Wow!!!!!!!!!!!!!!!!!!!!!

Thank you so much for the responses!!!!!!!!

My mom and DW have had alot of FUN reading all these! Your posts have brought some smiles and old stories and memories to their faces. 

I bet DD's next visit to Grandma Pat's is going to be fun, fun, fun.

Keep 'em coming...the girls in the family are enjoying this!!!

Thanks so much!!!!!


----------



## greeneyedgirl70 (Aug 26, 2007)

We used to do one that went like this:

Strawberry short cake
Huckleberry Finn
When i call your birthday
please jump in
January
February
March
April
May 
June
July
August
September
October
November
December


----------



## culpeper (Nov 1, 2002)

I saw Esau
Sitting on a seesaw
And Esau saw I saw him
Though Esau saw I saw him saw
Esau went on sawing
How many Esaus in that?
(the answer is none)

Jelly on the plate, jelly on the plate
Wiggle woggle, wiggle woggle
Jelly on the plate.
Sausage in the pan, sausage in the pan
Turn it around, turn it around
Sausage in the pan

Teddy Bear, Teddy Bear, turn around
Teddy Bear, Teddy Bear, touch the ground,
Teddy Bear, Teddy Bear, show your shoe,
Teddy Bear, Teddy Bear, that will do!

The jumper actually does these moves while jumping: turning around, touching the ground, showing her shoe, and jumping out at the end of the rhyme. Jump back in again for the second verse.

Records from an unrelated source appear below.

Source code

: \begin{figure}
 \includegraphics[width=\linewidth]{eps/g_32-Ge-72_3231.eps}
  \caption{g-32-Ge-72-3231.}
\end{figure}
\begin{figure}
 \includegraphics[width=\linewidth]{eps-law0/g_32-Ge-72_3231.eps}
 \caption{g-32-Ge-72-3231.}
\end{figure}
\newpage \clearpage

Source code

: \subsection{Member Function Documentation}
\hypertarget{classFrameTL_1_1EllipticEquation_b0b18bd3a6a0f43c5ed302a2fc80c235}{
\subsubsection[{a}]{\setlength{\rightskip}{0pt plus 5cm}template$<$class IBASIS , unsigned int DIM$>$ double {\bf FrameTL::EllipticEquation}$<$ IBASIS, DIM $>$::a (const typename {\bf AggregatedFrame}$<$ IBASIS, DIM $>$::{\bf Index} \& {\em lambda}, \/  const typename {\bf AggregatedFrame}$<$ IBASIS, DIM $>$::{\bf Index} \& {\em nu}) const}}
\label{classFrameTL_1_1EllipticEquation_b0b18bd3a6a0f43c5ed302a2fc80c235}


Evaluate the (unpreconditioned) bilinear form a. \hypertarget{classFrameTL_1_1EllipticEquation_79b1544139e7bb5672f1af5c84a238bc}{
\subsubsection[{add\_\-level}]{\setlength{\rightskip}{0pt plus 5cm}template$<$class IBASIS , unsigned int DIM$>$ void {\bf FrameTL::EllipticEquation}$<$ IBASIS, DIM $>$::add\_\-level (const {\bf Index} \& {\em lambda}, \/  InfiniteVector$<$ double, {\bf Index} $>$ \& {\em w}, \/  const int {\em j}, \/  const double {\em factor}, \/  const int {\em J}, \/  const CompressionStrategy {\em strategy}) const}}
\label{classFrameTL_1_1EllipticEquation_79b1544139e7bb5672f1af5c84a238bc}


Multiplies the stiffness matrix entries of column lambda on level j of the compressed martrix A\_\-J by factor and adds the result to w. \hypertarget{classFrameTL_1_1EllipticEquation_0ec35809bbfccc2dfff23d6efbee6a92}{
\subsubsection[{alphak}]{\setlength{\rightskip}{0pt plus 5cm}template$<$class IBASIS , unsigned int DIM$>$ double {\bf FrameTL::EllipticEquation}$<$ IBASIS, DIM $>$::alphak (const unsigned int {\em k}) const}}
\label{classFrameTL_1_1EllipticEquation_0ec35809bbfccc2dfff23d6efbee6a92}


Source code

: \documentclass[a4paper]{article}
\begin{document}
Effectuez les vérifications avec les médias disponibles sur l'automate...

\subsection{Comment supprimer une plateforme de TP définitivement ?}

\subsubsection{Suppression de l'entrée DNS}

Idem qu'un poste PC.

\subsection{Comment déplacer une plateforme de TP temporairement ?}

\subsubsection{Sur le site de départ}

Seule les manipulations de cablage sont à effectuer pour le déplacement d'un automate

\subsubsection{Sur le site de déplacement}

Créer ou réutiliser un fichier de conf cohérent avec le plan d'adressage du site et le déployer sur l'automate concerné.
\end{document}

Teddy Bear, Teddy Bear, climb the stairs,
Teddy Bear, Teddy Bear, say your prayers
Teddy Bear, Teddy Bear, turn out the light,
Teddy Bear, Teddy Bear, say good night! 

Gypsy, Gypsy please tell me
What my fortune's going to be
Rich-man, Poor-man, Beggar-man, Thief.
Doctor, Lawyer, Indian Chief.
Tinker, Tailor, Cowboy, Sailor.

Continue repeating until jumper misses and that is who you will marry.


----------



## MelissaW (Jun 18, 2003)

I love this thread! It really brings back memories. I feel like getting myself a jumprope!


----------



## dixiegal62 (Aug 18, 2007)

My 8yo dgd has one she does that is so cute, I don't remember all the words but here's part of it

My Mamma my Daddy
My bald headed Granny
Shes 99 and doing fine
Shes going out with Frankenstein

Ill have to get the rest of the words from her this weekend,lol


----------



## IMContrary (Sep 22, 2004)

My older sister used to do this one:

I'm a little Dutch girl, dressed in blue.
Here are the orders I am to do.
Salute to the captain.
Curtsey to the queen.
Turn my back on the US Marines.


----------